Most Common Writing Mistakes: Under-Explaining
The other day, I walked into the local theater to watch a showing of Captain Phillips. As I approached the door to Auditorium 4, popcorn and Pepsi in hand, I could hear the trailers still running, complete with epic music and bass-heavy vocals. Whatever was playing sounded pretty good, so I elbowed through the door and stared up at the screen. Except nothing was up there. The screen was blank; the room was pitch black. The audio kept playing, but somebody had glitched the visuals.
This is kind of how our readers feel when we fail to properly describe important aspects of our stories. A few months ago, we talked about how over-explaining can frustrate readers and even insult their intelligence.

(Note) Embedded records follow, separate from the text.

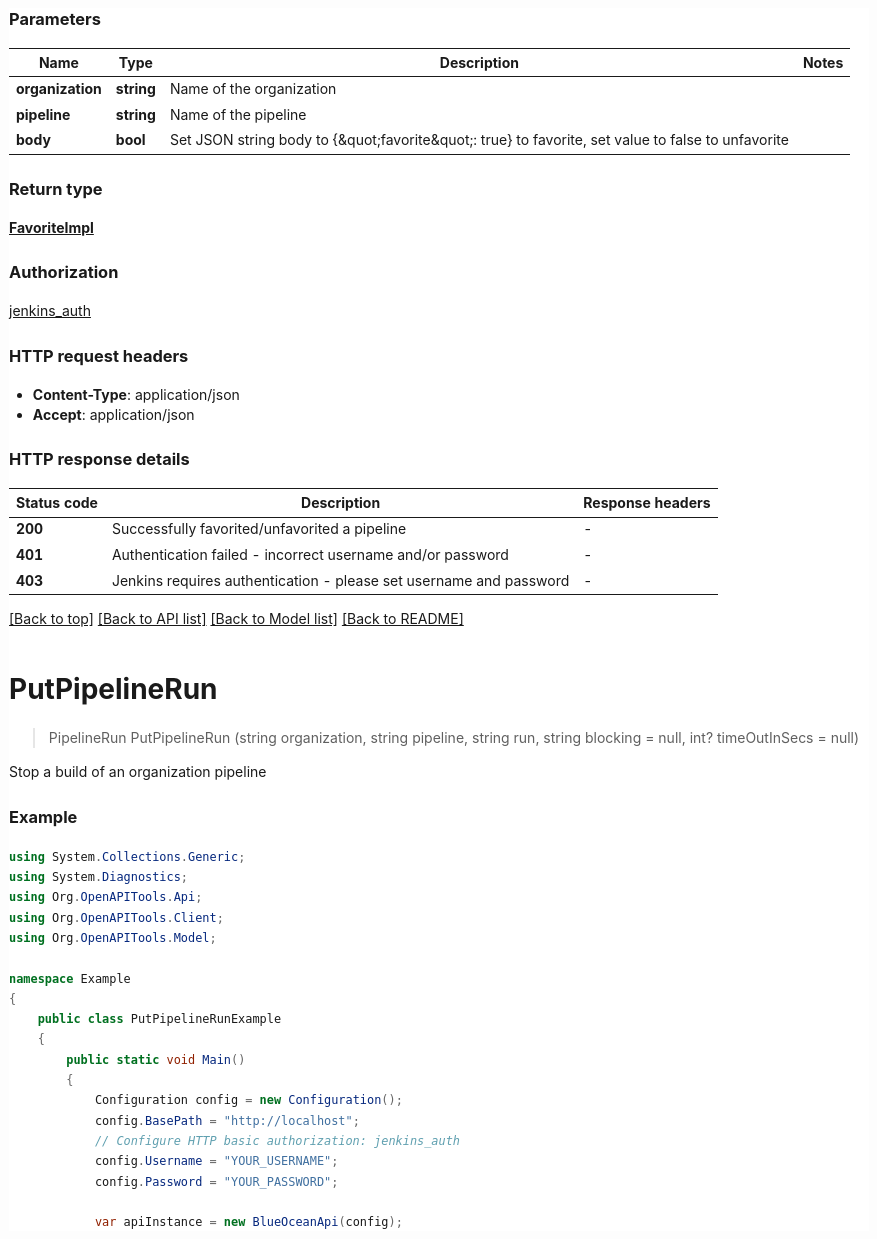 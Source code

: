 ### Parameters

Name | Type | Description  | Notes
------------- | ------------- | ------------- | -------------
 **organization** | **string**| Name of the organization | 
 **pipeline** | **string**| Name of the pipeline | 
 **body** | **bool**| Set JSON string body to {\&quot;favorite\&quot;: true} to favorite, set value to false to unfavorite | 

### Return type

[**FavoriteImpl**](FavoriteImpl.md)

### Authorization

[jenkins_auth](../README.md#jenkins_auth)

### HTTP request headers

 - **Content-Type**: application/json
 - **Accept**: application/json


### HTTP response details
| Status code | Description | Response headers |
|-------------|-------------|------------------|
| **200** | Successfully favorited/unfavorited a pipeline |  -  |
| **401** | Authentication failed - incorrect username and/or password |  -  |
| **403** | Jenkins requires authentication - please set username and password |  -  |

[[Back to top]](#) [[Back to API list]](../README.md#documentation-for-api-endpoints) [[Back to Model list]](../README.md#documentation-for-models) [[Back to README]](../README.md)

<a name="putpipelinerun"></a>
# **PutPipelineRun**
> PipelineRun PutPipelineRun (string organization, string pipeline, string run, string blocking = null, int? timeOutInSecs = null)



Stop a build of an organization pipeline

### Example
```csharp
using System.Collections.Generic;
using System.Diagnostics;
using Org.OpenAPITools.Api;
using Org.OpenAPITools.Client;
using Org.OpenAPITools.Model;

namespace Example
{
    public class PutPipelineRunExample
    {
        public static void Main()
        {
            Configuration config = new Configuration();
            config.BasePath = "http://localhost";
            // Configure HTTP basic authorization: jenkins_auth
            config.Username = "YOUR_USERNAME";
            config.Password = "YOUR_PASSWORD";

            var apiInstance = new BlueOceanApi(config);
```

But, of the two, under-explaining is perhaps the more egregious mistake. Why? Because, like what happened to me with the trailer before Captain Phillips, under-explanation tantalizes readers with the possibilities without giving them enough details to fill in the blanks.
What Causes Under-Explaining?
Under-explaining can happen for one of two reasons:
1. The author doesn’t know his story well enough.

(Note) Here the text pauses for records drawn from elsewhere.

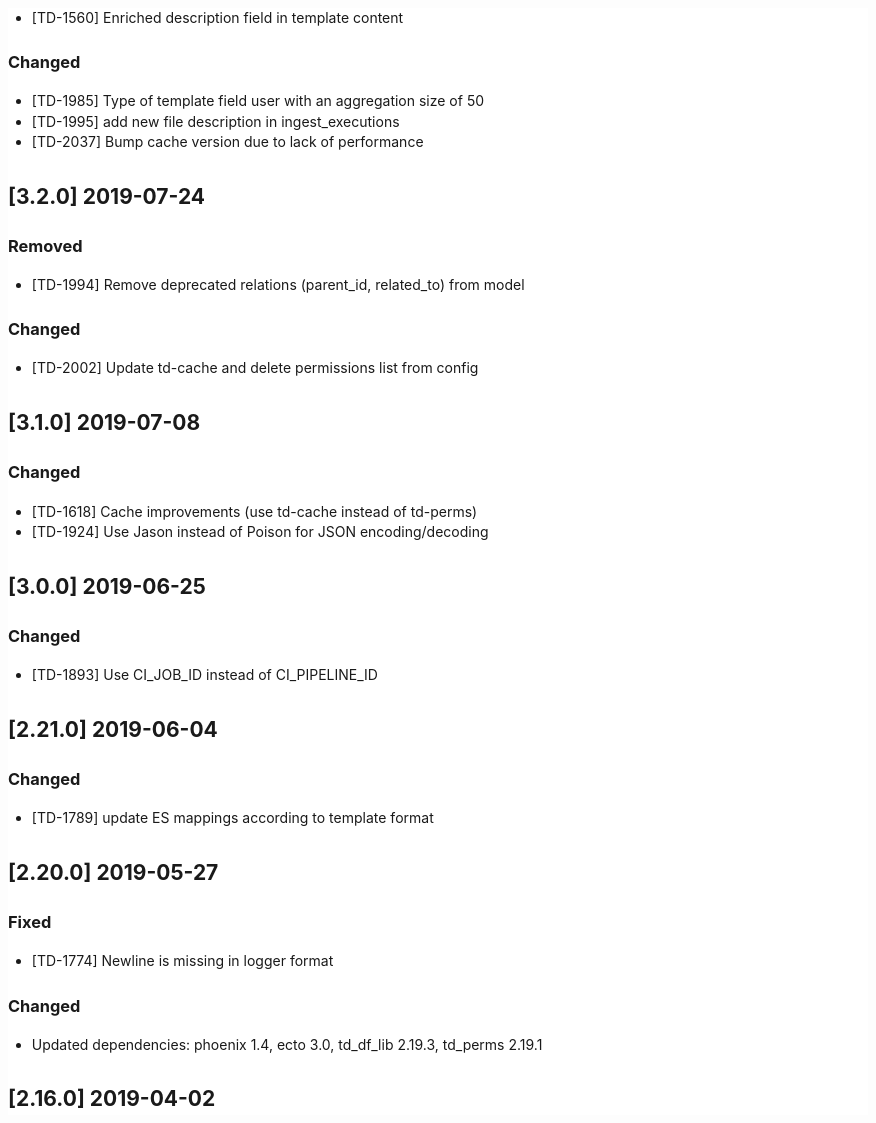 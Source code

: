 - [TD-1560] Enriched description field in template content

### Changed

- [TD-1985] Type of template field user with an aggregation size of 50
- [TD-1995] add new file description in ingest_executions
- [TD-2037] Bump cache version due to lack of performance

## [3.2.0] 2019-07-24

### Removed

- [TD-1994] Remove deprecated relations (parent_id, related_to) from model

### Changed

- [TD-2002] Update td-cache and delete permissions list from config

## [3.1.0] 2019-07-08

### Changed

- [TD-1618] Cache improvements (use td-cache instead of td-perms)
- [TD-1924] Use Jason instead of Poison for JSON encoding/decoding

## [3.0.0] 2019-06-25

### Changed

- [TD-1893] Use CI_JOB_ID instead of CI_PIPELINE_ID

## [2.21.0] 2019-06-04

### Changed

- [TD-1789] update ES mappings according to template format

## [2.20.0] 2019-05-27

### Fixed

- [TD-1774] Newline is missing in logger format

### Changed

- Updated dependencies: phoenix 1.4, ecto 3.0, td_df_lib 2.19.3, td_perms 2.19.1

## [2.16.0] 2019-04-02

If you’re writing about a character, setting, or activity that you really don’t know that well, you may fail to fill in important blanks simply because you lack the info yourself.
2. The author knows his story too well.
At the other end of the spectrum, we have the problem of our own rampant imaginations running away with us. We see our characters, settings, and situations so clearly in our own minds that we forget readers aren’t sharing that vision. You may know your hero is blond, 6’1”, and about twenty pounds overweight, but that doesn’t mean that information will be automatically brain-waved to your readers.
Sir Nigel burst into the room. He drew his sword and fought with some enemy soldiers. He left through the other door and used his eye patch as a tourniquet for the wound on his shoulder.
As I’m writing this, I’m seeing all kinds of possibilities for Sir Nigel. He looks kind of like Jeff Bridges. He’s wearing armor and tabard straight out of an N.C. Wyeth painting. The room he enters is at the top of a circular stone tower and is furnished only with a wooden trunk and a table and chair. There are about ten enemy soldiers, all wearing chain mail.
That’s a pretty detailed vision. But did you get any of that when you read my original paragraph? You were probably able to draw a couple inferences from the context (this “sir” guy is fighting with a sword, so he’s probably from a medieval setting), but that’s likely about it.
You definitely weren’t sharing the details from my vision for the scene, because I completely failed to present those details. Even the wounded shoulder ended up surprising you, because I didn’t allow you to see the blow that gave him that wound. And the eye patch? Where the heck did the eye patch come from? Sir Nigel started that scene already missing an eye?
Avoiding under-explanation comes down to a few key techniques:
Distribute details throughout the book
Optimally, half of the details we’ve already discussed would have been distributed in other paragraphs. By the time Nigel storms the tower room, readers should already have a general idea of his appearance (the eye patch for sure, if perhaps not the Jeff Bridges comparison).
Let readers know what the narrator knows
Nigel probably knows the room he’s about to enter is round and on top of a tower. You can prep readers for what’s to come by keeping them abreast of the narrator’s own knowledge and presumptions.
Show readers what the narrator sees
As soon as Nigel opens that door, he’s going to see the salient features of the room, the number of men inside, and the details that prompt him to believe they’re enemies. What he sees readers should see.
Show, don’t tell
Quite frankly, our fight scene in that paragraph stunk. It wasn’t a fight scene at all, just a bare mention that there was some swordplay going on. You’re not going to need to give readers a blow-by-blow account of everything that happens in your story, but you are going to want to dramatize the exciting and pertinent moments—such as when Nigel is wounded.
We have to find a balance between too much description and not enough. We never want to insult our readers’ intelligence by giving them more info than they need. But we also have to make certain we’re giving them enough details to help them share our visions.